By Jeff Haskins
Benjamin Franklin, the American statesman, scientist, and political theorist, once said that agriculture was the only honest way for nations to acquire wealth “wherein Man receives a real Increase of the Seed thrown into the Ground, in a kind of continual Miracle.”
Today, agriculture is the world’s biggest industry. The farms and pastures that provide the food essential for sustaining the burgeoning human population covers a large portion of the Earth’s surface area (not including parts covered by oceans, deserts and ice). Advancements in plant science and agronomy over the last few decades have led to tremendous increases in farm yields that have helped to lift millions out of poverty.

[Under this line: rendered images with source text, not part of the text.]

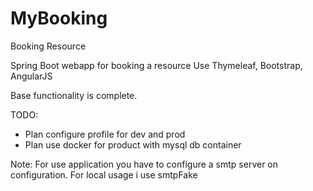 # MyBooking
Booking Resource

Spring Boot webapp for booking a resource
Use Thymeleaf, Bootstrap, AngularJS

Base functionality is complete.

TODO:
<ul>
<li>Plan configure profile for dev and prod</li>
<li>Plan use docker for product with mysql db container</li>
</ul>

Note:
For use application you have to configure a smtp server on configuration. For local usage i use smtpFake

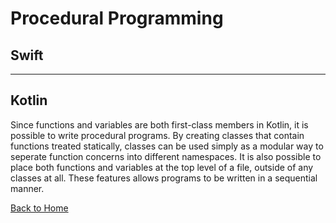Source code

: # Procedural Programming

## Swift

---

## Kotlin

Since functions and variables are both first-class members in Kotlin, it is possible to write procedural programs. By creating classes that contain functions treated statically, classes can be used simply as a modular way to seperate function concerns into different namespaces. It is also possible to place both functions and variables at the top level of a file, outside of any classes at all. These features allows programs to be written in a sequential manner.

[Back to Home](../README.md)
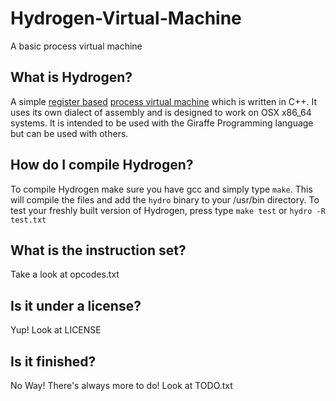 Hydrogen-Virtual-Machine
========================

A basic process virtual machine



## What is Hydrogen?
A simple [register based](http://markfaction.wordpress.com/2012/07/15/stack-based-vs-register-based-virtual-machine-architecture-and-the-dalvik-vm/) [process virtual machine](http://stackoverflow.com/questions/22477128/difference-between-process-virtual-machine-with-system-virtual-machine) which is written in C++. It uses its own dialect of assembly and is designed to work on OSX x86_64 systems. It is intended to be used with the Giraffe Programming language but can be used with others.

## How do I compile Hydrogen?
To compile Hydrogen make sure you have gcc and simply type `make`. This will compile the files and add the `hydro` binary to your /usr/bin directory.
To test your freshly built version of Hydrogen, press type `make test` or `hydro -R test.txt`

## What is the instruction set?
Take a look at opcodes.txt

## Is it under a license?
Yup! Look at LICENSE

## Is it finished?
No Way! There's always more to do! Look at TODO.txt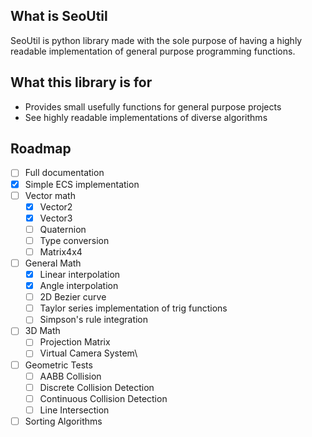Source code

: ## What is SeoUtil
SeoUtil is python library made with the sole purpose of having a highly readable implementation of general purpose programming functions.

## What this library is for

- Provides small usefully functions for general purpose projects
- See highly readable implementations of diverse algorithms

## Roadmap

- [ ] Full documentation
- [x] Simple ECS implementation
- [ ] Vector math
  - [x] Vector2
  - [x] Vector3
  - [ ] Quaternion
  - [ ] Type conversion
  - [ ] Matrix4x4
- [ ] General Math
  - [x] Linear interpolation
  - [x] Angle interpolation
  - [ ] 2D Bezier curve
  - [ ] Taylor series implementation of trig functions
  - [ ] Simpson's rule integration
- [ ] 3D Math
  - [ ] Projection Matrix
  - [ ] Virtual Camera System\
- [ ] Geometric Tests
  - [ ] AABB Collision
  - [ ] Discrete Collision Detection
  - [ ] Continuous Collision Detection
  - [ ] Line Intersection
- [ ] Sorting Algorithms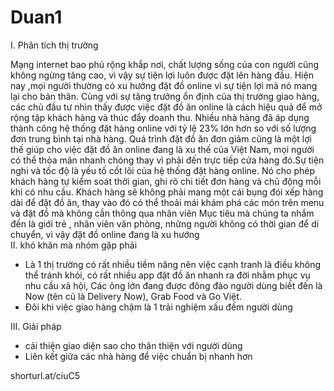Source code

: # Duan1
I. Phân tích thị trường

Mạng internet bao phủ rộng khắp nơi, chất lượng sống của con người cũng không ngừng tăng cao, vì vậy sự tiện lợi luôn được đặt lên hàng đầu. Hiện nay ,mọi người thường có xu hướng đặt đồ online vì sự tiện lợi mà nó mang lại cho bản thân. Cùng với sự tăng trưởng ổn định của thị trường giao hàng, các chủ đầu tư nhìn thấy được việc đặt đồ ăn online là cách hiệu quả để mở rộng tập khách hàng và thúc đẩy doanh thu. Nhiều nhà hàng đã áp dụng thành công hệ thống đặt hàng online với tỷ lệ 23% lớn hơn so với số lượng đơn trung bình tại nhà hàng.
Quá trình đặt đồ ăn đơn giảm cũng là một lợi thế giúp cho việc đặt đồ ăn online đang là xu thế của Việt Nam, mọi người có thể thỏa mãn nhanh chóng thay vì phải đến trực tiếp cửa hàng đó.Sự tiện nghi và tốc độ là yếu tố cốt lõi của hệ thống đặt hàng online. Nó cho phép khách hàng tự kiểm soát thời gian, ghi rõ chi tiết đơn hàng và chủ động mỗi khi có nhu cầu. Khách hàng sẽ không phải mang một cái bụng đói xếp hàng dài để đặt đồ ăn, thay vào đó có thể thoải mái khám phá các món trên menu và đặt đồ mà không cần thông qua nhân viên
Mục tiêu mà chúng ta nhắm đến là giới trẻ , nhân viên văn phòng, những người không có thời gian để di chuyển, vì vậy đặt đồ online đang là xu hướng  
II. khó khăn mà nhóm gặp phải

 + Là 1 thị trường có rất nhiều tiềm năng nên việc cạnh tranh là điều không thể tránh khỏi, có rất nhiều app đặt đồ ăn nhanh ra đời nhằm phục vụ nhu cầu xã hội, Các ông lớn đang được đông đảo người dùng biết đến là Now (tên cũ là Delivery Now), Grab Food và Go Việt.
 + Đôi khi việc giao hàng chậm là 1 trải nghiệm xấu đếm người dùng
 
 III. Giải pháp
 + cải thiện giao diện sao cho thân thiện với người dùng
 + Liên kết giữa các nhà hàng để việc chuẩn bị nhanh hơn
 
 shorturl.at/ciuC5
 
 
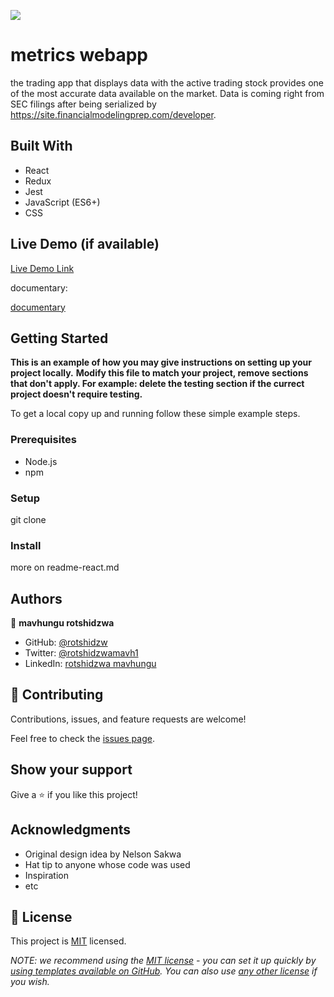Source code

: ![](https://img.shields.io/badge/Microverse-blueviolet)

# metrics webapp

the trading app that displays data  with  the active trading stock
 provides one of the most accurate data available on the market.
  Data is coming right from SEC filings after being serialized by https://site.financialmodelingprep.com/developer.


## Built With
- React
- Redux
- Jest
- JavaScript (ES6+)
- CSS


## Live Demo (if available)

[Live Demo Link](https://metric-webapp.netlify.app/)


documentary:

[documentary](https://www.loom.com/share/6651e29f35464e63a4e31b4c15fd7fbb)


## Getting Started

**This is an example of how you may give instructions on setting up your project locally.**
**Modify this file to match your project, remove sections that don't apply. For example: delete the testing section if the currect project doesn't require testing.**


To get a local copy up and running follow these simple example steps.

### Prerequisites
- Node.js
- npm
### Setup
git clone <repo link>
### Install
more on readme-react.md







## Authors

👤 **mavhungu rotshidzwa**

- GitHub: [@rotshidzw](https://github.com/rotshidzw)
- Twitter: [@rotshidzwamavh1](https://twitter.com/rotshidzwamavh1)
- LinkedIn: [rotshidzwa mavhungu](https://www.linkedin.com/in/rochidzwa-chester-8062b6211/)

## 🤝 Contributing

Contributions, issues, and feature requests are welcome!

Feel free to check the [issues page](../../issues/).

## Show your support

Give a ⭐️ if you like this project!

## Acknowledgments
- Original design idea by <a src='https://www.behance.net/sakwadesignstudio'>Nelson Sakwa</a>
- Hat tip to anyone whose code was used
- Inspiration
- etc

## 📝 License

This project is [MIT](./LICENSE) licensed.

_NOTE: we recommend using the [MIT license](https://choosealicense.com/licenses/mit/) - you can set it up quickly by [using templates available on GitHub](https://docs.github.com/en/communities/setting-up-your-project-for-healthy-contributions/adding-a-license-to-a-repository). You can also use [any other license](https://choosealicense.com/licenses/) if you wish._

Yet despite these gains, more people go to bed hungry today than ever before in the history of the world. Moreover, the burden of current food production practices on the earth’s system in terms of GHG emissions, water, land and other natural resource uses is eroding our ability to feed the future, according to leading scientists presenting at the Forum.

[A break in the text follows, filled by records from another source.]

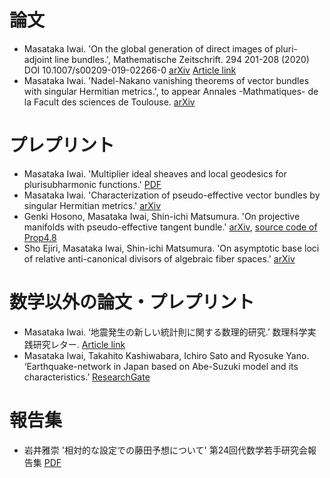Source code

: # **論文**

- Masataka Iwai. 'On the global generation of direct images of pluri-adjoint line bundles.', Mathematische Zeitschrift. 294 201-208 (2020) DOI 10.1007/s00209-019-02266-0 [arXiv](https://arxiv.org/abs/1712.06293) 
[Article link](https://link.springer.com/article/10.1007/s00209-019-02266-0)
- Masataka Iwai. 'Nadel-Nakano vanishing theorems of vector bundles with singular Hermitian metrics.', 
to appear Annales -Mathmatiques- de la Facult des sciences de Toulouse. [arXiv](https://arxiv.org/abs/1802.01794)

# **プレプリント**
- Masataka Iwai. 'Multiplier ideal sheaves and local geodesics for plurisubharmonic functions.' [PDF](https://masataka123.github.io/blog3/pdf/weak_geodesic.pdf) 
- Masataka Iwai. 'Characterization of pseudo-effective vector bundles by singular Hermitian metrics.' [arXiv](https://arxiv.org/abs/1804.02146)
- Genki Hosono, Masataka Iwai, Shin-ichi Matsumura. 'On projective manifolds with pseudo-effective tangent bundle.' [arXiv](https://arxiv.org/abs/1908.06421), [source code of Prop4.8](https://github.com/masataka123/math/tree/master/polynommial)
- Sho Ejiri, Masataka Iwai, Shin-ichi Matsumura. 'On asymptotic base loci of relative anti-canonical divisors of algebraic fiber spaces.' [arXiv](https://arxiv.org/abs/2005.04566)


# **数学以外の論文・プレプリント**
- Masataka Iwai. ‘地震発生の新しい統計則に関する数理的研究.’ 数理科学実践研究レター. [Article link](https://www.ms.u-tokyo.ac.jp/lmsr/pdf/2019-6.pdf)
- Masataka Iwai, Takahito Kashiwabara, Ichiro Sato and Ryosuke Yano. ‘Earthquake-network in Japan based on Abe-Suzuki model and its characteristics.’ 
[ResearchGate](https://www.researchgate.net/publication/335443738_Earthquake-network_in_Japan_based_on_Abe-Suzuki_model_and_its_1_characteristics_2)


# **報告集**
- 岩井雅崇 '相対的な設定での藤田予想について' 第24回代数学若手研究会報告集 [PDF](https://masataka123.github.io/blog3/pdf/2019_02_18_hokoku.pdf)

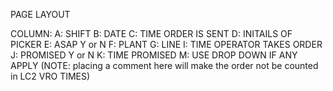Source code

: PAGE LAYOUT

COLUMN:
A: SHIFT
B: DATE
C: TIME ORDER IS SENT
D: INITAILS OF PICKER
E: ASAP Y or N
F: PLANT 
G: LINE
I: TIME OPERATOR TAKES ORDER
J: PROMISED Y or N
K: TIME PROMISED
M: USE DROP DOWN IF ANY APPLY (NOTE: placing a comment here will make the order not be counted in LC2 VRO TIMES)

During a panel discussion on food security at the Rio Science Forum, several experts highlighted the need to increase uptake of sustainable agriculture practices that increase farm output while reducing the impact of the global food production system on the environment and the vital natural resources that are fuel of agriculture.

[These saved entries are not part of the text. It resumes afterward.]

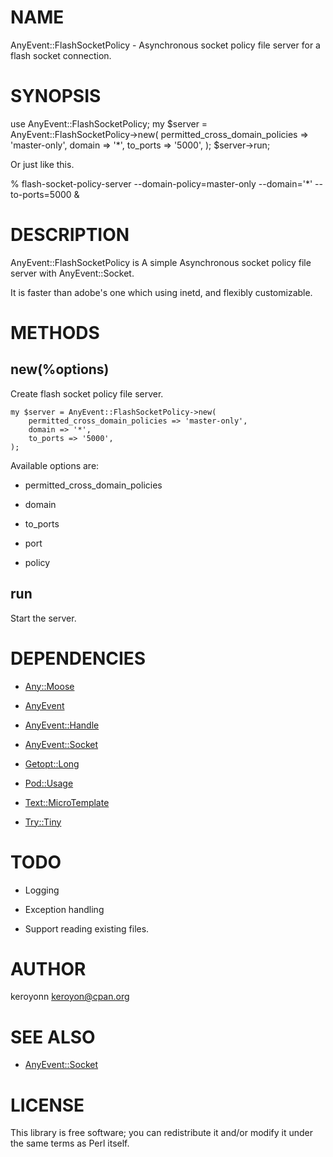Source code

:# NAME

AnyEvent::FlashSocketPolicy - Asynchronous socket policy file server for a flash socket connection.

# SYNOPSIS

  use AnyEvent::FlashSocketPolicy;
  my $server = AnyEvent::FlashSocketPolicy->new(
      permitted_cross_domain_policies => 'master-only',
      domain => '*',
      to_ports => '5000',
  );
  $server->run;

  Or just like this.

  % flash-socket-policy-server --domain-policy=master-only --domain='*' --to-ports=5000 &



# DESCRIPTION

AnyEvent::FlashSocketPolicy is A simple Asynchronous socket policy file server with AnyEvent::Socket.

It is faster than adobe's one which using inetd, and flexibly customizable.

# METHODS

## new(%options)

Create flash socket policy file server.

    my $server = AnyEvent::FlashSocketPolicy->new(
        permitted_cross_domain_policies => 'master-only',
        domain => '*',
        to_ports => '5000',
    );

Available options are:

- permitted_cross_domain_policies

- domain

- to_ports

- port

- policy

## run

Start the server.

# DEPENDENCIES

- [Any::Moose](http://search.cpan.org/perldoc?Any::Moose)

- [AnyEvent](http://search.cpan.org/perldoc?AnyEvent)

- [AnyEvent::Handle](http://search.cpan.org/perldoc?AnyEvent::Handle)

- [AnyEvent::Socket](http://search.cpan.org/perldoc?AnyEvent::Socket)

- [Getopt::Long](http://search.cpan.org/perldoc?Getopt::Long)

- [Pod::Usage](http://search.cpan.org/perldoc?Pod::Usage)

- [Text::MicroTemplate](http://search.cpan.org/perldoc?Text::MicroTemplate)

- [Try::Tiny](http://search.cpan.org/perldoc?Try::Tiny)

# TODO

- Logging

- Exception handling

- Support reading existing files.

# AUTHOR

keroyonn <keroyon@cpan.org>

# SEE ALSO

- [AnyEvent::Socket](http://search.cpan.org/perldoc?AnyEvent::Socket)

# LICENSE

This library is free software; you can redistribute it and/or modify
it under the same terms as Perl itself.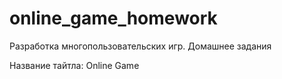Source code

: # online_game_homework
Разработка многопользовательских игр. Домашнее задания

Название тайтла: Online Game
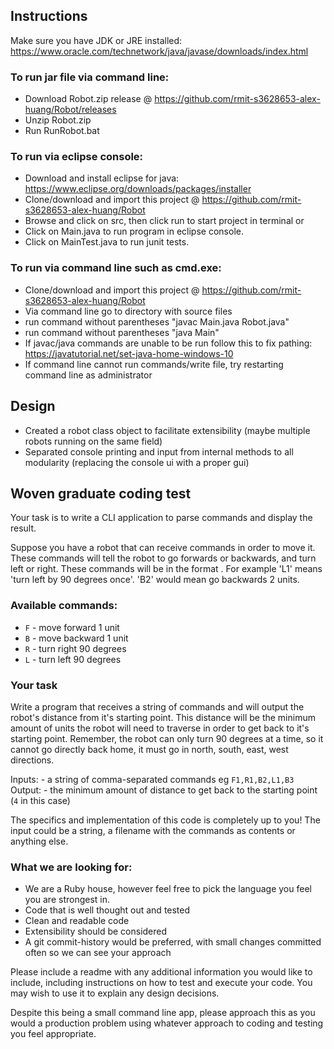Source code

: ## Instructions

Make sure you have JDK or JRE installed: https://www.oracle.com/technetwork/java/javase/downloads/index.html

### To run jar file via command line:

* Download Robot.zip release @ https://github.com/rmit-s3628653-alex-huang/Robot/releases
* Unzip Robot.zip
* Run RunRobot.bat

### To run via eclipse console:

* Download and install eclipse for java: https://www.eclipse.org/downloads/packages/installer
* Clone/download and import this project @ https://github.com/rmit-s3628653-alex-huang/Robot
* Browse and click on src, then click run to start project in terminal or
* Click on Main.java to run program in eclipse console.
* Click on MainTest.java to run junit tests.

### To run via command line such as cmd.exe:

* Clone/download and import this project @ https://github.com/rmit-s3628653-alex-huang/Robot
* Via command line go to directory with source files
* run command without parentheses "javac Main.java Robot.java"
* run command without parentheses "java Main"
* If javac/java commands are unable to be run follow this to fix pathing: https://javatutorial.net/set-java-home-windows-10
* If command line cannot run commands/write file, try restarting command line as administrator


## Design

* Created a robot class object to facilitate extensibility (maybe multiple robots running on the same field)
* Separated console printing and input from internal methods to all modularity (replacing the console ui with a proper gui)

## Woven graduate coding test

Your task is to write a CLI application to parse commands and display the result.

Suppose you have a robot that can receive commands in order to move it.  These commands will tell the robot to go forwards or backwards, and turn left or right.  These commands will be  in the format <command><number>.  For example 'L1' means 'turn left by 90 degrees once'.  'B2' would mean go backwards 2 units.

### Available commands:
* `F` - move forward 1 unit
* `B` - move backward 1 unit
* `R` - turn right 90 degrees
* `L` - turn left 90 degrees

### Your task
Write a program that receives a string of commands and will output the robot's distance from it's starting point.  This distance will be the minimum amount of units the robot will need to traverse in order to get back to it's starting point.  Remember, the robot can only turn 90 degrees at a time, so it cannot go directly back home, it must go in north, south, east, west directions.

Inputs: - a string of comma-separated commands eg `F1,R1,B2,L1,B3`
Output: - the minimum amount of distance to get back to the starting point (`4` in this case)

The specifics and implementation of this code is completely up to you!  The input could be a string, a filename with the commands as contents or anything else.

### What we are looking for:
* We are a Ruby house, however feel free to pick the language you feel you are strongest in.
* Code that is well thought out and tested
* Clean and readable code
* Extensibility should be considered
* A git commit-history would be preferred, with small changes committed often so we can see your approach

Please include a readme with any additional information you would like to include, including instructions on how to test and execute your code.  You may wish to use it to explain any design decisions.

Despite this being a small command line app, please approach this as you would a production problem using whatever approach to coding and testing you feel appropriate.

“Agriculture is an engine of growth, but it needs fuel,” said Tim Benton of the University of Leeds and UK Global Food Security (GFDS) programme. “For agricultural productivity to grow and be sustained, production methods cannot continue to use resources and erode natural capital at the current rate. We need to align environmental and production camps.”
The scientific community has come together in a remarkable way since the first Earth Summit 20 years ago in Rio. The focus on issues related to planetary boundaries is extremely important,” noted co-chair Thomas Rosswall, Professor em., and Chair of the CGIAR Research Program on Climate Change, Agriculture and Food Security (CCAFS).
“We are dealing with very complex issues that will not be solved over the next week in Rio. We need to continue to strengthen our collaboration with various stakeholders, to engage much more strongly with the private sector and all partners interested in ensuring food security for the global population.”
“Without support for agriculture we can not have hope for the world,” he added.